BP took some of the blame, acknowledging among other things that it misinterpreted a key pressure test of the well that blew out and eventually spewed 206 million gallons of oil into the Gulf. But in a possible preview of its legal strategy, it also pointed the finger — and plenty — at its partners on the doomed rig.

The highly technical, 193-page report released Wednesday attributes the worst offshore oil spill in U.S. history and the deadly rig explosion that set it off to a complex chain of failures both human and mechanical. Some of those problems have been made public over the past 4½ months, such as the failure of the blowout preventer to clamp the well shut.

The report is far from the definitive ruling on the cause of the catastrophe.
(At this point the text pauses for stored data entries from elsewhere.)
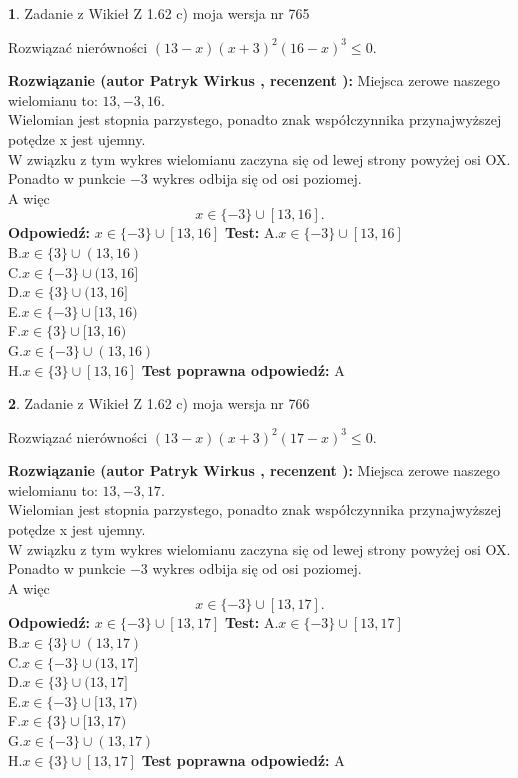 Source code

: \documentclass[12pt, a4paper]{article}
\theoremstyle{definition} %
\newtheorem{zad}{}
\newcommand{\zadStart}[1]{\begin{zad}#1\newline}
\newcommand{\zadStop}{\end{zad}}
\newcommand{\rozwStart}[2]{\noindent \textbf{Rozwiązanie (autor #1 , recenzent #2): }\newline}
\newcommand{\rozwStop}{\newline}
\newcommand{\odpStart}{\noindent \textbf{Odpowiedź:}\newline}
\newcommand{\odpStop}{\newline}
\newcommand{\testStart}{\noindent \textbf{Test:}\newline}
\newcommand{\testStop}{\newline}
\newcommand{\kluczStart}{\noindent \textbf{Test poprawna odpowiedź:}\newline}
\newcommand{\kluczStop}{\newline}
\begin{document}
\zadStart{Zadanie z Wikieł Z 1.62 c) moja wersja nr 765}

Rozwiązać nierówności $(13-x)(x+3)^{2}(16-x)^{3}\le0$.
\zadStop
\rozwStart{Patryk Wirkus}{}
Miejsca zerowe naszego wielomianu to: $13, -3, 16$.\\
Wielomian jest stopnia parzystego, ponadto znak współczynnika przy\linebreak najwyższej potędze x jest ujemny.\\ W związku z tym wykres wielomianu zaczyna się od lewej strony powyżej osi OX.\\
Ponadto w punkcie $-3$ wykres odbija się od osi poziomej.\\
A więc $$x \in \{-3\} \cup [13,16].$$
\rozwStop
\odpStart
$x \in \{-3\} \cup [13,16]$
\odpStop
\testStart
A.$x \in \{-3\} \cup [13,16]$\\
B.$x \in \{3\} \cup (13,16)$\\
C.$x \in \{-3\} \cup (13,16]$\\
D.$x \in \{3\} \cup (13,16]$\\
E.$x \in \{-3\} \cup [13,16)$\\
F.$x \in \{3\} \cup [13,16)$\\
G.$x \in \{-3\} \cup (13,16)$\\
H.$x \in \{3\} \cup [13,16]$
\testStop
\kluczStart
A
\kluczStop



\zadStart{Zadanie z Wikieł Z 1.62 c) moja wersja nr 766}

Rozwiązać nierówności $(13-x)(x+3)^{2}(17-x)^{3}\le0$.
\zadStop
\rozwStart{Patryk Wirkus}{}
Miejsca zerowe naszego wielomianu to: $13, -3, 17$.\\
Wielomian jest stopnia parzystego, ponadto znak współczynnika przy\linebreak najwyższej potędze x jest ujemny.\\ W związku z tym wykres wielomianu zaczyna się od lewej strony powyżej osi OX.\\
Ponadto w punkcie $-3$ wykres odbija się od osi poziomej.\\
A więc $$x \in \{-3\} \cup [13,17].$$
\rozwStop
\odpStart
$x \in \{-3\} \cup [13,17]$
\odpStop
\testStart
A.$x \in \{-3\} \cup [13,17]$\\
B.$x \in \{3\} \cup (13,17)$\\
C.$x \in \{-3\} \cup (13,17]$\\
D.$x \in \{3\} \cup (13,17]$\\
E.$x \in \{-3\} \cup [13,17)$\\
F.$x \in \{3\} \cup [13,17)$\\
G.$x \in \{-3\} \cup (13,17)$\\
H.$x \in \{3\} \cup [13,17]$
\testStop
\kluczStart
A
\kluczStop
\end{document}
For one thing, government investigators have not yet begun to fully analyze the blowout preventer, which was raised from the bottom of the sea over Labor Day weekend.

But it does provide an early look at the company's probable legal strategy — spreading the blame among itself, rig owner Transocean, and cement contractor Halliburton — as it deals with hundreds of lawsuits, billions of dollars in claims and possible criminal charges in the coming months and years.

For Billy Nungesser, president of oil-soaked Plaquemines Parish, the report doesn't change the fact that in his mind the time that has passed since the disaster hasn't made offshore drilling safer.

"If they believe painting the rigs yellow would make them safer, stop delaying, give us a bucket of paint and let us get started," Nungesser said of those in power.

Critics of BP called the report self-serving.

"This report is not BP's mea culpa," said Rep. Edward J. Markey, D-Mass., a member of a congressional panel investigating the spill. "Of their own eight key findings, they only explicitly take responsibility for half of one. BP is happy to slice up blame as long as they get the smallest piece."